BARIŞ PEHLİVAN VE MURAT AĞIREL’E...


Samizdat...

Kopyalanarak dağıtılan kitaplar...

Kişisel yayım...

Kendi basım...

Sovyetler Birliği döneminde, yasak edebiyat eserlerinin ve süreli yayınların çoğaltılma teknikleri...

Karbon kağıdı yardımıyla el yazısı olarak ya da daktiloyla birkaç kopyayla başlayıp daha büyük nicelikte yarı profesyonel baskı makineleriyle çoğaltmak...

Ne zaman bir gazeteci dostum tutuklansa ya da ceza alsa aklıma döne döne okuduğum Samizdat gelir!

Soner Yalçın, 2012 yılında Silivri Cezaevi’nde yazmıştı, o karanlık günlerde! AKP-cemaat ortaklığı yıllarında Soner Yalçın, Barış Pehlivan, Barış Terkoğlu ve aydınlar, askerler, siyasetçiler demir parmaklıkların arkasında yazdı, yazdı, yazdı...

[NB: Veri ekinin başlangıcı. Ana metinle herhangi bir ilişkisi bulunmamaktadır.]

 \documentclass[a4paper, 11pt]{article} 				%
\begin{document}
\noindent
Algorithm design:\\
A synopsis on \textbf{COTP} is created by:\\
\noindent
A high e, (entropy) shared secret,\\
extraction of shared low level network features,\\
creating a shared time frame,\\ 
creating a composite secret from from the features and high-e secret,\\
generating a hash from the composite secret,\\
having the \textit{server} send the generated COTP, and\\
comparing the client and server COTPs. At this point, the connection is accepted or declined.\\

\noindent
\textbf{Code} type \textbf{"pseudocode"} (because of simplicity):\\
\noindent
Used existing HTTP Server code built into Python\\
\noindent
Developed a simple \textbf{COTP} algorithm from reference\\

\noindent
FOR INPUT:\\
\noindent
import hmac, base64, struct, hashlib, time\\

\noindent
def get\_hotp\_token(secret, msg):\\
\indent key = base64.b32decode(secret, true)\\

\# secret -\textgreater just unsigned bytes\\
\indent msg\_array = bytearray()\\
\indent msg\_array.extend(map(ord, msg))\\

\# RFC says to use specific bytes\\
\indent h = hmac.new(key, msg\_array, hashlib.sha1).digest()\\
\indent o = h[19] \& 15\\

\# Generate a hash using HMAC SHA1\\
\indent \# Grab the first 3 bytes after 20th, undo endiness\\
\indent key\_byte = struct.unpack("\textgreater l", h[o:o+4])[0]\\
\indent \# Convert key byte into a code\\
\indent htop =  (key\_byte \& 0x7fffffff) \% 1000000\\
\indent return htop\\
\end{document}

O karanlık günlerde karbon kağıdı, Kırmızı Kedi Yayınevi’nin sahibi Haluk Hepkon’du! Samizdat’ı, Mahrem’i bastı, Wikileaks Belgeleri’ni, Damat’ı, FETÖ Borsası’nı, İfşa’yı, Sarmal’ı, Vurgun’u, Gölge Ordu’yu, Kardan Adam’ı, Dayının Casusları’nı bastı...

Samizdat geldi aklıma yeniden:

... Benim ülkemde; düşünce hayatın düşmanı, kötülüğün simgesi olarak görülür. Düşünsel değerlere tutkuyla bağlı, soru soran – arayan – kovalayan zihne sadece düşmanlık edilir. Düşünen insanın korunağı yoktur.

... Benim ülkemde; iktidar ve güç uğruna hiçbir şeyden çekinmeyen her zorba güç, yalnızca kendi isteğinin onaylanmasını, gururunun okşanmasını ister.

... Benim ülkemde; kafasıyla değil, ağzıyla konuşan yorumcular – açıklayıcılar, gerçekleri başka kalıplara sokarak özgürlüğü çürütmenin gönüllü aracılığını yaparlar.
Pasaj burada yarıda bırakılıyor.